From here, gradually increase `errorLevel` (start at `4`, work toward `1`) and shrink the baseline over time.



### Optional: wire up CI in one command



```bash

./vendor/bin/psalm-laravel add github

```



Writes a ready-to-commit `.github/workflows/psalm.yml` that runs the plugin on every push and pull request. See [docs/github-actions.md](docs/github-actions.md) for what the generated workflow does and how to customize it.



## Configuration



You can customize Psalm configuration using [XML config](https://psalm.dev/docs/running_psalm/configuration/)

and/or [cli parameters](https://psalm.dev/docs/running_psalm/command_line_usage/).



See [docs/config.md](docs/config.md) for all configuration options.



## Custom checks



The plugin ships advanced Laravel-aware static analysis checks that extend Psalm's built-in diagnostics.

See [docs/issues/index.md](docs/issues/index.md) for the full catalog.
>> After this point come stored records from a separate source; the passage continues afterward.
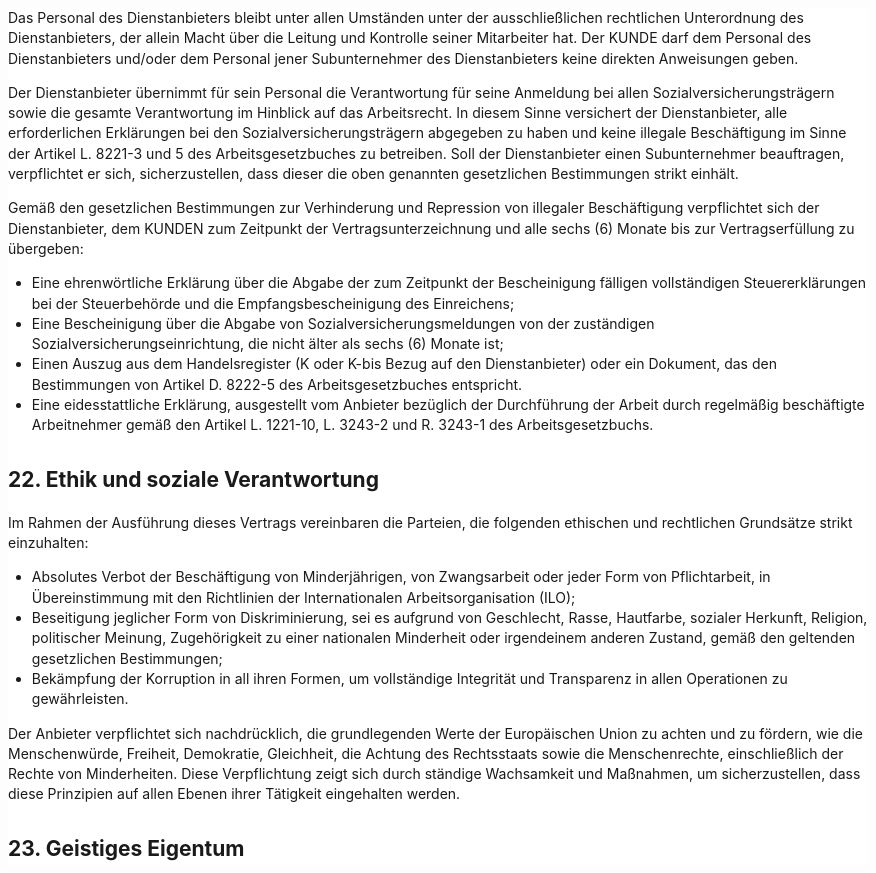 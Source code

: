 Das Personal des Dienstanbieters bleibt unter allen Umständen unter der
ausschließlichen rechtlichen Unterordnung des Dienstanbieters, der allein
Macht über die Leitung und Kontrolle seiner Mitarbeiter hat. Der KUNDE
darf dem Personal des Dienstanbieters und/oder dem Personal jener
Subunternehmer des Dienstanbieters keine direkten Anweisungen geben.

Der Dienstanbieter übernimmt für sein Personal die Verantwortung für seine
Anmeldung bei allen Sozialversicherungsträgern sowie die gesamte
Verantwortung im Hinblick auf das Arbeitsrecht. In diesem Sinne
versichert der Dienstanbieter, alle erforderlichen Erklärungen bei den
Sozialversicherungsträgern abgegeben zu haben und keine illegale
Beschäftigung im Sinne der Artikel L. 8221-3 und 5 des Arbeitsgesetzbuches
zu betreiben. Soll der Dienstanbieter einen Subunternehmer beauftragen,
verpflichtet er sich, sicherzustellen, dass dieser die oben genannten
gesetzlichen Bestimmungen strikt einhält.

Gemäß den gesetzlichen Bestimmungen zur Verhinderung und Repression von
illegaler Beschäftigung verpflichtet sich der Dienstanbieter,
dem KUNDEN zum Zeitpunkt der Vertragsunterzeichnung und alle sechs (6)
Monate bis zur Vertragserfüllung zu übergeben:

-   Eine ehrenwörtliche Erklärung über die Abgabe der zum Zeitpunkt der
    Bescheinigung fälligen vollständigen Steuererklärungen bei der
    Steuerbehörde und die Empfangsbescheinigung des Einreichens;
-   Eine Bescheinigung über die Abgabe von Sozialversicherungsmeldungen
    von der zuständigen Sozialversicherungseinrichtung, die nicht älter
    als sechs (6) Monate ist;
-   Einen Auszug aus dem Handelsregister (K oder K-bis Bezug
    auf den Dienstanbieter) oder ein Dokument, das den Bestimmungen von
    Artikel D. 8222-5 des Arbeitsgesetzbuches entspricht.
-   Eine eidesstattliche Erklärung, ausgestellt vom Anbieter bezüglich der Durchführung der Arbeit durch regelmäßig beschäftigte Arbeitnehmer gemäß den Artikel L. 1221-10, L. 3243-2 und R. 3243-1 des Arbeitsgesetzbuchs.

## 22. Ethik und soziale Verantwortung

Im Rahmen der Ausführung dieses Vertrags vereinbaren die Parteien, die folgenden ethischen und rechtlichen Grundsätze strikt einzuhalten:

-   Absolutes Verbot der Beschäftigung von Minderjährigen, von Zwangsarbeit oder jeder Form von Pflichtarbeit, in Übereinstimmung mit den Richtlinien der Internationalen Arbeitsorganisation (ILO);
-   Beseitigung jeglicher Form von Diskriminierung, sei es aufgrund von Geschlecht, Rasse, Hautfarbe, sozialer Herkunft, Religion, politischer Meinung, Zugehörigkeit zu einer nationalen Minderheit oder irgendeinem anderen Zustand, gemäß den geltenden gesetzlichen Bestimmungen;
-   Bekämpfung der Korruption in all ihren Formen, um vollständige Integrität und Transparenz in allen Operationen zu gewährleisten.

Der Anbieter verpflichtet sich nachdrücklich, die grundlegenden Werte der Europäischen Union zu achten und zu fördern, wie die Menschenwürde, Freiheit, Demokratie, Gleichheit, die Achtung des Rechtsstaats sowie die Menschenrechte, einschließlich der Rechte von Minderheiten. Diese Verpflichtung zeigt sich durch ständige Wachsamkeit und Maßnahmen, um sicherzustellen, dass diese Prinzipien auf allen Ebenen ihrer Tätigkeit eingehalten werden.

## 23. Geistiges Eigentum
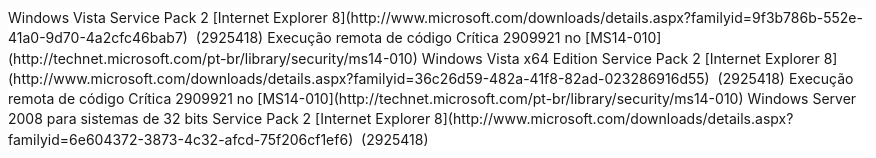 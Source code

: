 </td>
</tr>
<tr>
<td style="border:1px solid black;">
Windows Vista Service Pack 2

</td>
<td style="border:1px solid black;">
[Internet Explorer 8](http://www.microsoft.com/downloads/details.aspx?familyid=9f3b786b-552e-41a0-9d70-4a2cfc46bab7)   
(2925418)

</td>
<td style="border:1px solid black;">
Execução remota de código

</td>
<td style="border:1px solid black;">
Crítica

</td>
<td style="border:1px solid black;">
2909921 no [MS14-010](http://technet.microsoft.com/pt-br/library/security/ms14-010)

</td>
</tr>
<tr>
<td style="border:1px solid black;">
Windows Vista x64 Edition Service Pack 2

</td>
<td style="border:1px solid black;">
[Internet Explorer 8](http://www.microsoft.com/downloads/details.aspx?familyid=36c26d59-482a-41f8-82ad-023286916d55)   
(2925418)

</td>
<td style="border:1px solid black;">
Execução remota de código

</td>
<td style="border:1px solid black;">
Crítica

</td>
<td style="border:1px solid black;">
2909921 no [MS14-010](http://technet.microsoft.com/pt-br/library/security/ms14-010)

</td>
</tr>
<tr>
<td style="border:1px solid black;">
Windows Server 2008 para sistemas de 32 bits Service Pack 2

</td>
<td style="border:1px solid black;">
[Internet Explorer 8](http://www.microsoft.com/downloads/details.aspx?familyid=6e604372-3873-4c32-afcd-75f206cf1ef6)   
(2925418)
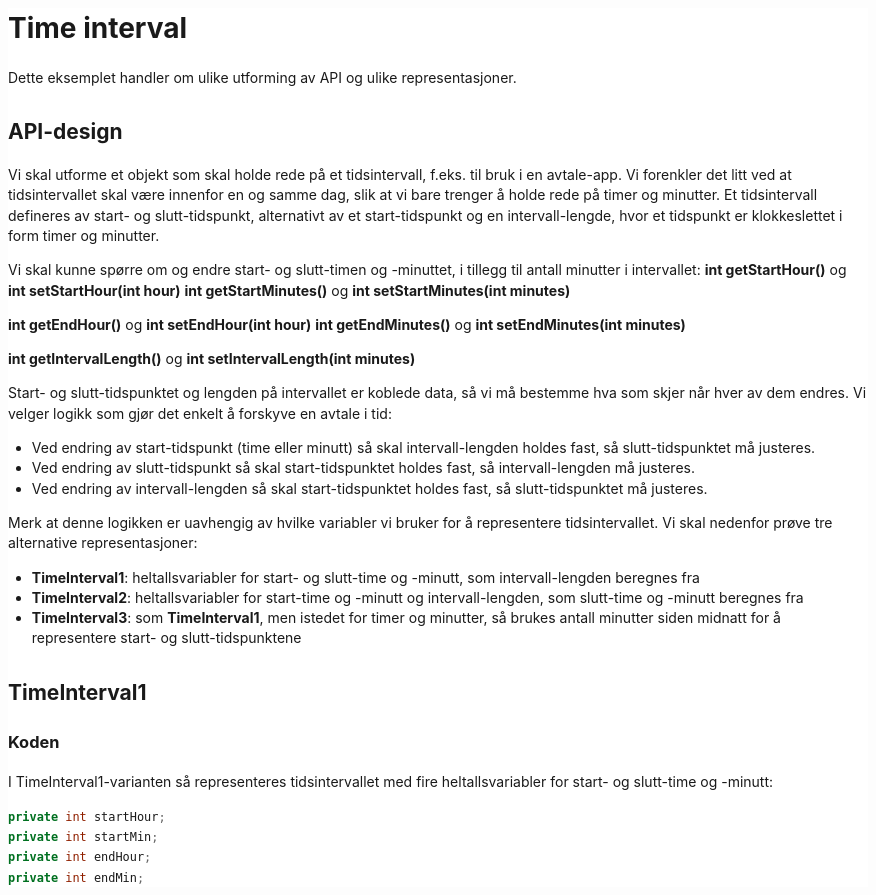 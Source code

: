 # Time interval

Dette eksemplet handler om ulike utforming av API og ulike representasjoner.

## API-design

Vi skal utforme et objekt som skal holde rede på et tidsintervall, f.eks. til bruk i en avtale-app.
Vi forenkler det litt ved at tidsintervallet skal være innenfor en og samme dag, slik at vi bare trenger å holde rede på timer og minutter.
Et tidsintervall defineres av start- og slutt-tidspunkt, alternativt av et start-tidspunkt og en intervall-lengde, hvor et tidspunkt er klokkeslettet i form timer og minutter.

Vi skal kunne spørre om og endre start- og slutt-timen og -minuttet, i tillegg til antall minutter i intervallet:
**int getStartHour()** og **int setStartHour(int hour)**
**int getStartMinutes()** og **int setStartMinutes(int minutes)**

**int getEndHour()** og **int setEndHour(int hour)** 
**int getEndMinutes()** og **int setEndMinutes(int minutes)**

**int getIntervalLength()** og **int setIntervalLength(int minutes)**

Start- og slutt-tidspunktet og lengden på intervallet er koblede data, så vi må bestemme hva som skjer når hver av dem endres.
Vi velger logikk som gjør det enkelt å forskyve en avtale i tid:
- Ved endring av start-tidspunkt (time eller minutt) så skal intervall-lengden holdes fast, så slutt-tidspunktet må justeres. 
- Ved endring av slutt-tidspunkt så skal start-tidspunktet holdes fast, så intervall-lengden må justeres.
- Ved endring av intervall-lengden så skal start-tidspunktet holdes fast, så slutt-tidspunktet må justeres.

Merk at denne logikken er uavhengig av hvilke variabler vi bruker for å representere tidsintervallet.
Vi skal nedenfor prøve tre alternative representasjoner:
- **TimeInterval1**: heltallsvariabler for start- og slutt-time og -minutt, som intervall-lengden beregnes fra 
- **TimeInterval2**: heltallsvariabler for start-time og -minutt og intervall-lengden, som slutt-time og -minutt beregnes fra 
- **TimeInterval3**: som **TimeInterval1**, men istedet for timer og minutter, så brukes antall minutter siden midnatt for å representere start- og slutt-tidspunktene 

## TimeInterval1

### Koden

I TimeInterval1-varianten så representeres tidsintervallet med fire heltallsvariabler for start- og slutt-time og -minutt:

```java
private int startHour;
private int startMin;
private int endHour;
private int endMin;
```
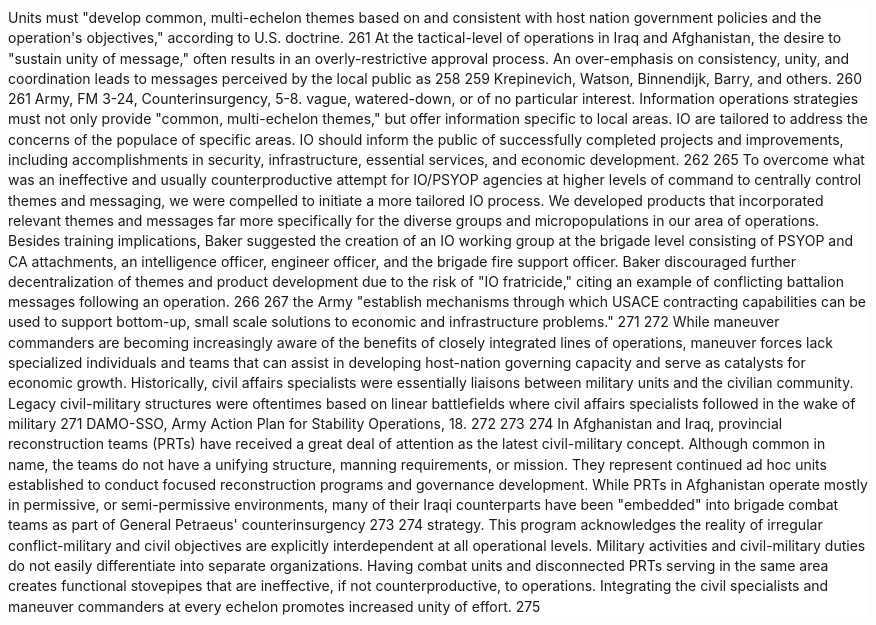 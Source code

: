 Units must "develop common, multi-echelon themes based on and consistent with host nation government policies and the operation's objectives," according to U.S. doctrine. 
261
At the tactical-level of operations in Iraq and Afghanistan, the desire to "sustain unity of message," often results in an overly-restrictive approval process. An over-emphasis on consistency, unity, and coordination leads to messages perceived by the local public as 
258
259
Krepinevich,
Watson,
Binnendijk,
Barry,
and others. 260
261 Army, FM 3-24, Counterinsurgency, 5-8.  vague, watered-down, or of no particular interest. Information operations strategies must not only provide "common, multi-echelon themes," but offer information specific to local areas.
IO are tailored to address the concerns of the populace of specific areas. IO should inform the public of successfully completed projects and improvements, including accomplishments in security, infrastructure, essential services, and economic development. 
262
265
To overcome what was an ineffective and usually counterproductive attempt for IO/PSYOP agencies at higher levels of command to centrally control themes and messaging, we were compelled to initiate a more tailored IO process. We developed products that incorporated relevant themes and messages far more specifically for the diverse groups and micropopulations in our area of operations.
Besides training implications, Baker suggested the creation of an IO working group at the brigade level consisting of PSYOP and CA attachments, an intelligence officer, engineer officer, and the brigade fire support officer. Baker discouraged further decentralization of themes and product development due to the risk of "IO fratricide," citing an example of conflicting battalion messages following an operation.
266
267
the Army "establish mechanisms through which USACE contracting capabilities can be used to support bottom-up, small scale solutions to economic and infrastructure problems." 
271
272
While maneuver commanders are becoming increasingly aware of the benefits of closely integrated lines of operations, maneuver forces lack specialized individuals and teams that can assist in developing host-nation governing capacity and serve as catalysts for economic growth.
Historically, civil affairs specialists were essentially liaisons between military units and the civilian community. Legacy civil-military structures were oftentimes based on linear battlefields where civil affairs specialists followed in the wake of military 271 DAMO-SSO, Army Action Plan for Stability Operations, 18. 
272
273
274
In Afghanistan and Iraq, provincial reconstruction teams (PRTs) have received a great deal of attention as the latest civil-military concept. Although common in name, the teams do not have a unifying structure, manning requirements, or mission. They represent continued ad hoc units established to conduct focused reconstruction programs and governance development. While PRTs in Afghanistan operate mostly in permissive, or semi-permissive environments, many of their Iraqi counterparts have been "embedded" into brigade combat teams as part of General Petraeus' counterinsurgency 
273
274
strategy. This program acknowledges the reality of irregular conflict-military and civil objectives are explicitly interdependent at all operational levels. Military activities and civil-military duties do not easily differentiate into separate organizations. Having combat units and disconnected PRTs serving in the same area creates functional stovepipes that are ineffective, if not counterproductive, to operations. Integrating the civil specialists and maneuver commanders at every echelon promotes increased unity of effort. 
275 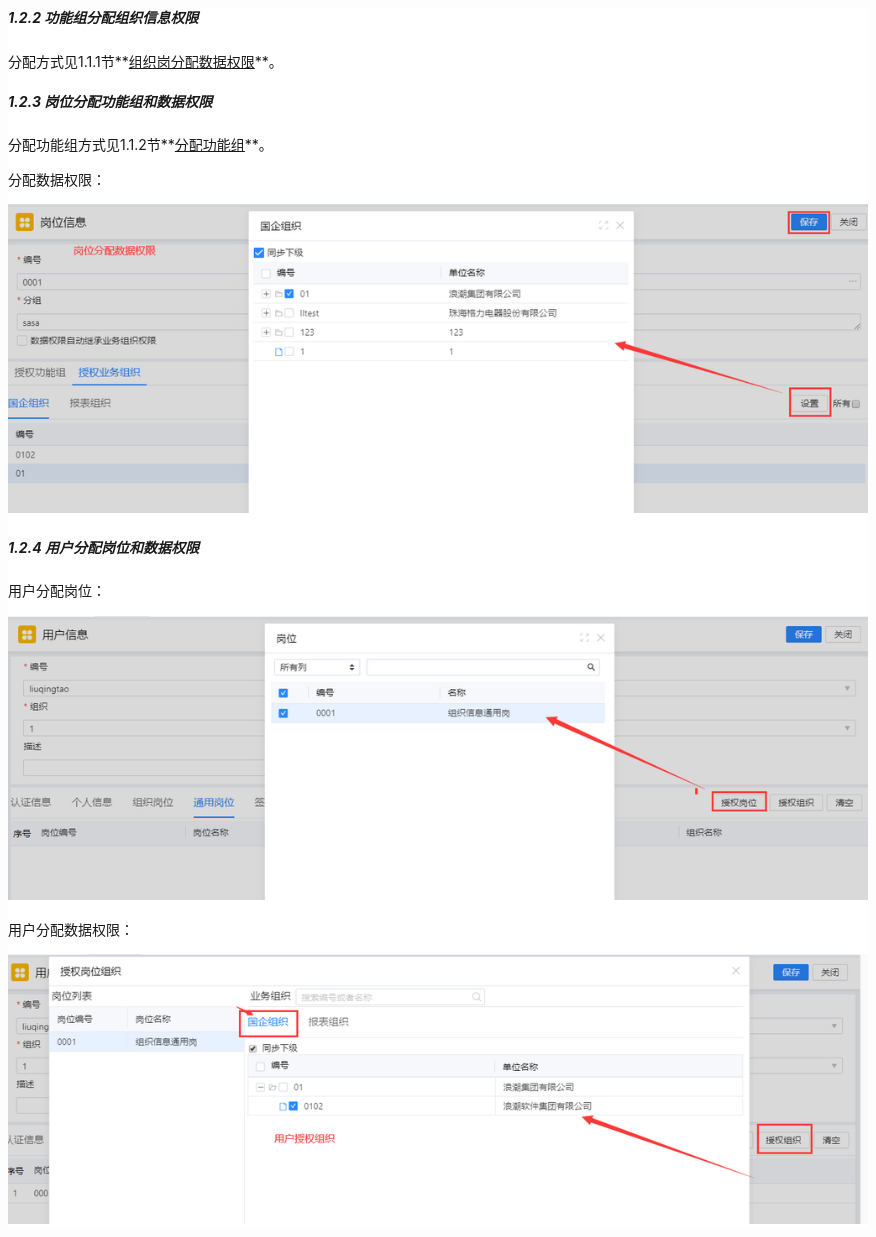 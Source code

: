 ##### 1.2.2 功能组分配组织信息权限

分配方式见1.1.1节**[组织岗分配数据权限](#1_1_1)**。



##### 1.2.3 岗位分配功能组和数据权限

分配功能组方式见1.1.2节**[分配功能组](#1_1_2)**。

分配数据权限：

![image-20210329145842559](组织信息问题记录.assets/image-20210329145842559.png)

##### 1.2.4 用户分配岗位和数据权限

用户分配岗位：

![image-20210329150036007](组织信息问题记录.assets/image-20210329150036007.png)

用户分配数据权限：

![image-20210329150200910](组织信息问题记录.assets/image-20210329150200910.png)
## Versions & Dependencies



Maintained versions:



| Laravel Psalm Plugin                      | PHP  | Laravel    | Psalm  | Status |

|-------------------------------------------|------|------------|--------|--------|

| 4.x                                       | ^8.2 | 12, 13     | 7-beta | Stable |

| 3.x ([upgrade v4 to](docs/upgrade-v4.md)) | ^8.2 | 11, 12, 13 | 6      | Stable |

| 2.12+                                     | ^8.0 | 9, 10, 11  | 5, 6   | Legacy |



_(Older versions of Laravel, PHP, and Psalm were supported by version 1.x of the plugin, but they are no longer maintained)_



See [releases](https://github.com/psalm/psalm-plugin-laravel/releases) for more details about supported PHP, Laravel and Psalm versions.



## How it works



Under the hood it reads Laravel's native `@method` annotations on facade classes and generates alias stubs based on `Illuminate\Foundation\AliasLoader` (including aliases from your `config/app.php` and package discovery). It also ships hand-crafted stubs for taint analysis and special cases.



It also parses SQL schema dumps (`php artisan schema:dump`) and PHP migration files to infer column names and types in your database models.



## Psalm-Laravel or Larastan?



**Use both.** They solve different problems:



- **Larastan** excels at Laravel-specific type rules: `model-property` validation, `view-string` checks, and 17+ custom rules.

- **Psalm-Laravel** in addition to type checks, it provides taint-based security analysis that PHPStan structurally [cannot offer](https://github.com/phpstan/phpstan/issues/8038), plus deep type support for auth guards, Eloquent attributes, scopes, attributes, etc.



Psalm and PHPStan use almost the same annotation syntax, so they work side by side without conflicts.



**Larastan checks your types. We check your security. Use both.**



## Contributing



Maintained by [@alies-dev](https://github.com/sponsors/alies-dev).

There are [contributing docs](docs/contributing/README.md) that may help you (and your agents) with contributions.



Areas where help is especially needed:

- **Taint analysis coverage**: adding a stub is 5 to 15 lines of annotations and protects thousands of apps. See the [authoring guide](docs/contributing/taint-analysis.md).

- **Type inference** for Laravel magic (Eloquent, Facades, Collections).

- **New checks** that enforce Laravel best practices.